De heer Van Eekelen (VVD):

Voorzitter! Dit punt is aan de orde naar aanleiding van een opmerking die ik heb gemaakt in de commissie JBZ. Aanvankelijk was onze bedoeling om dit mee te nemen in het Europadebat, maar wij zijn de staatssecretaris erkentelijk dat wij dit nu even apart kunnen behandelen. De heer Hirsch Ballin heeft een juist historisch overzicht gegeven van de moeilijkheden die wij hebben met JBZ, van stukken die te laat komen, enz. In dit geval is er geen sprake van een stuk dat te laat komt, maar hebben wij een stuk helemaal niet gehad, namelijk een rapport van de visitatiecommissie.

Evenals de heer Hirsch Ballin merk ik om te beginnen op dat het de regering toch wel duidelijk moet zijn geweest dat deze materie in deze Kamer buitengewoon gevoelig ligt. Wij hebben staatssecretaris Patijn indertijd het groene licht gegeven, omdat wij zijn ruimte van handelen niet wilden belemmeren. Dat geldt uiteraard ook voor deze staatssecretaris, die wij met veel waardering gadeslaan, met zijn buitengewoon moeilijke portefeuille.

Wat dit betreft is er duidelijk wat fout gegaan in de relatie tussen regering en Eerste Kamer en misschien ook in de relatie tussen Tweede Kamer en Eerste Kamer. In een vergadering van de JBZ-raad op 28 september hebben wij de bereidheid uitgesproken om aan een parlementaire delegatie naar Griekenland deel te nemen ter beoordeling van de opportuniteit van de toetreding van dat land tot het Schengen-acquis. Dan zou een nieuw rapport over de mate van opportuniteit moeten voorliggen. Afhankelijk van datum en agenda waren drie Eerste-Kamerleden bereid om aan een dergelijke delegatie deel te nemen, onder wie ikzelf.

Dat is het laatste wat ik van dit onderwerp heb gehoord, totdat wij de JBZ-raad van 2 en 3 december voorbereidden. Zoals de heer Hirsch Ballin zei, lagen er twee verschillende notities bij de agenda voor. Ons is nog steeds niet duidelijk wat er precies van ons gevraagd wordt en wat er uiteindelijk in de JBZ-raad is besloten of waarmee de staatssecretaris zich naar ik aanneem niet bindend akkoord heeft verklaard, maar waarover zijn andere collega's een zekere mate van overeenstemming hebben kunnen bereiken. Mijn indruk uit de notities die voorlagen, was dat werd overwogen per 26 maart het gehele acquis van Schengen van toepassing te verklaren voor Griekenland en dat de Nederlandse regering het daarmee eens was. Op dat punt hadden wij een duidelijk voorbehoud. De vraag was: waarom 26 maart? Die datum had blijkbaar te maken met de ingang van de nieuwe luchtvaartschema's. Of dat wisselen van die luchtvaartschema's op zichzelf zo belangrijk is, weet ik niet, maar misschien kan de staatssecretaris ons dat ook nog uitleggen.
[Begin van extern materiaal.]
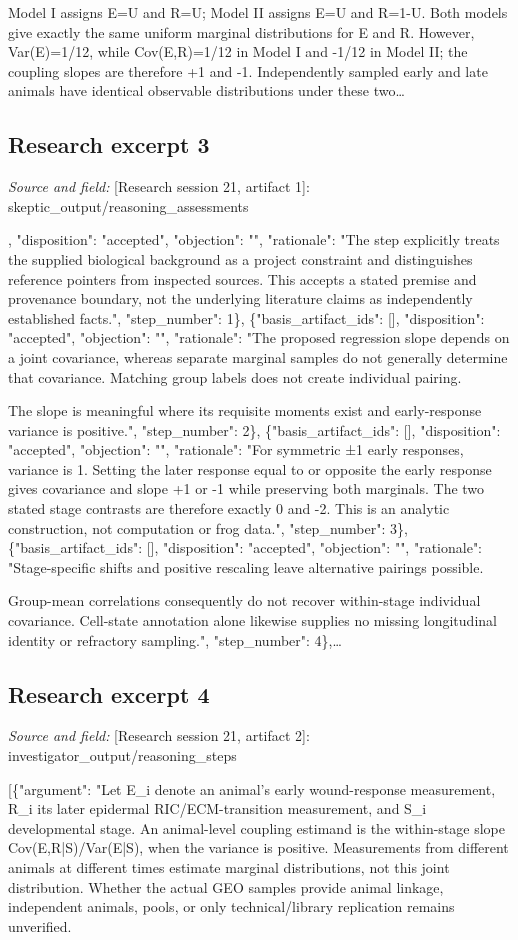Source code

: \documentclass[11pt]{article}
\begin{document}
Model I assigns E=U and R=U; Model II assigns E=U and R=1-U. Both models give exactly the same uniform marginal distributions for E and R. However, Var(E)=1/12, while Cov(E,R)=1/12 in Model I and -1/12 in Model II; the coupling slopes are therefore +1 and -1. Independently sampled early and late animals have identical observable distributions under these two\ldots{}

\subsection{Research excerpt 3}
\textit{Source and field: }[Research session 21, artifact 1]: skeptic\_output/reasoning\_assessments\par
[\{"basis\_artifact\_ids": [], "disposition": "accepted", "objection": "", "rationale": "The step explicitly treats the supplied biological background as a project constraint and distinguishes reference pointers from inspected sources. This accepts a stated premise and provenance boundary, not the underlying literature claims as independently established facts.", "step\_number": 1\}, \{"basis\_artifact\_ids": [], "disposition": "accepted", "objection": "", "rationale": "The proposed regression slope depends on a joint covariance, whereas separate marginal samples do not generally determine that covariance. Matching group labels does not create individual pairing.

The slope is meaningful where its requisite moments exist and early-response variance is positive.", "step\_number": 2\}, \{"basis\_artifact\_ids": [], "disposition": "accepted", "objection": "", "rationale": "For symmetric ±1 early responses, variance is 1. Setting the later response equal to or opposite the early response gives covariance and slope +1 or -1 while preserving both marginals. The two stated stage contrasts are therefore exactly 0 and -2. This is an analytic construction, not computation or frog data.", "step\_number": 3\}, \{"basis\_artifact\_ids": [], "disposition": "accepted", "objection": "", "rationale": "Stage-specific shifts and positive rescaling leave alternative pairings possible.

Group-mean correlations consequently do not recover within-stage individual covariance. Cell-state annotation alone likewise supplies no missing longitudinal identity or refractory sampling.", "step\_number": 4\},\ldots{}

\subsection{Research excerpt 4}
\textit{Source and field: }[Research session 21, artifact 2]: investigator\_output/reasoning\_steps\par
[\{"argument": "Let E\_i denote an animal's early wound-response measurement, R\_i its later epidermal RIC/ECM-transition measurement, and S\_i developmental stage. An animal-level coupling estimand is the within-stage slope Cov(E,R|S)/Var(E|S), when the variance is positive. Measurements from different animals at different times estimate marginal distributions, not this joint distribution. Whether the actual GEO samples provide animal linkage, independent animals, pools, or only technical/library replication remains unverified.
\end{document}
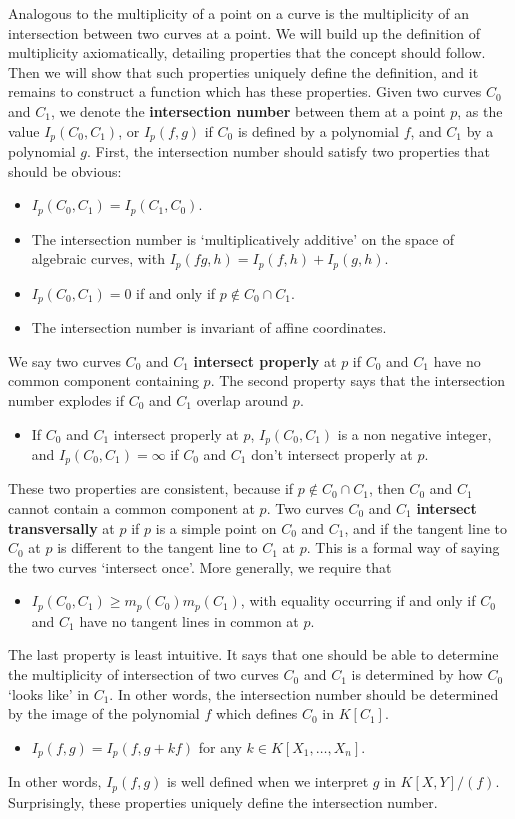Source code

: Analogous to the multiplicity of a point on a curve is the multiplicity of an intersection between two curves at a point. We will build up the definition of multiplicity axiomatically, detailing properties that the concept should follow. Then we will show that such properties uniquely define the definition, and it remains to construct a function which has these properties. Given two curves $C_0$ and $C_1$, we denote the {\bf intersection number} between them at a point $p$, as the value $I_p(C_0,C_1)$, or $I_p(f,g)$ if $C_0$ is defined by a polynomial $f$, and $C_1$ by a polynomial $g$. First, the intersection number should satisfy two properties that should be obvious:
%
\begin{itemize}
    \item $I_p(C_0,C_1) = I_p(C_1,C_0)$.
    \item The intersection number is `multiplicatively additive' on the space of algebraic curves, with $I_p(fg,h) = I_p(f,h) + I_p(g,h)$.
    \item $I_p(C_0,C_1) = 0$ if and only if $p \not \in C_0 \cap C_1$.
    \item The intersection number is invariant of affine coordinates.
\end{itemize}
%
We say two curves $C_0$ and $C_1$ {\bf intersect properly} at $p$ if $C_0$ and $C_1$ have no common component containing $p$. The second property says that the intersection number explodes if $C_0$ and $C_1$ overlap around $p$.
%
\begin{itemize}
    \item If $C_0$ and $C_1$ intersect properly at $p$, $I_p(C_0,C_1)$ is a non negative integer, and $I_p(C_0,C_1) = \infty$ if $C_0$ and $C_1$ don't intersect properly at $p$.
\end{itemize}
%
These two properties are consistent, because if $p \not \in C_0 \cap C_1$, then $C_0$ and $C_1$ cannot contain a common component at $p$. Two curves $C_0$ and $C_1$ {\bf intersect transversally} at $p$ if $p$ is a simple point on $C_0$ and $C_1$, and if the tangent line to $C_0$ at $p$ is different to the tangent line to $C_1$ at $p$. This is a formal way of saying the two curves `intersect once'. More generally, we require that
%
\begin{itemize}
    \item $I_p(C_0,C_1) \geq m_p(C_0) m_p(C_1)$, with equality occurring if and only if $C_0$ and $C_1$ have no tangent lines in common at $p$.
\end{itemize}
%
The last property is least intuitive. It says that one should be able to determine the multiplicity of intersection of two curves $C_0$ and $C_1$ is determined by how $C_0$ `looks like' in $C_1$. In other words, the intersection number should be determined by the image of the polynomial $f$ which defines $C_0$ in $K[C_1]$.
%
\begin{itemize}
    \item $I_p(f,g) = I_p(f,g + kf)$ for any $k \in K[X_1, \dots, X_n]$.
\end{itemize}
%
In other words, $I_p(f,g)$ is well defined when we interpret $g$ in $K[X,Y]/(f)$. Surprisingly, these properties uniquely define the intersection number.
Het belangrijke punt is nog steeds datgene waarmee ik begon, namelijk dat wij buiten deze gehele gang van zaken zijn gehouden, dat wij niet wisten van een bezoek van een Tweede-Kamerdelegatie aan Griekenland, dat wij niet wisten van een rapport, vertrouwelijk of niet, en dat wij nu ineens in deze geannoteerde agenda werden geconfronteerd met in wezen het besluit van de regering om hiermee akkoord te gaan. Ik zou de staatssecretaris willen vragen hoe nu de feitelijke gang van zaken is en wat hij qua instemming van deze Kamer vraagt. Dan kunnen wij ons daarover een oordeel vormen.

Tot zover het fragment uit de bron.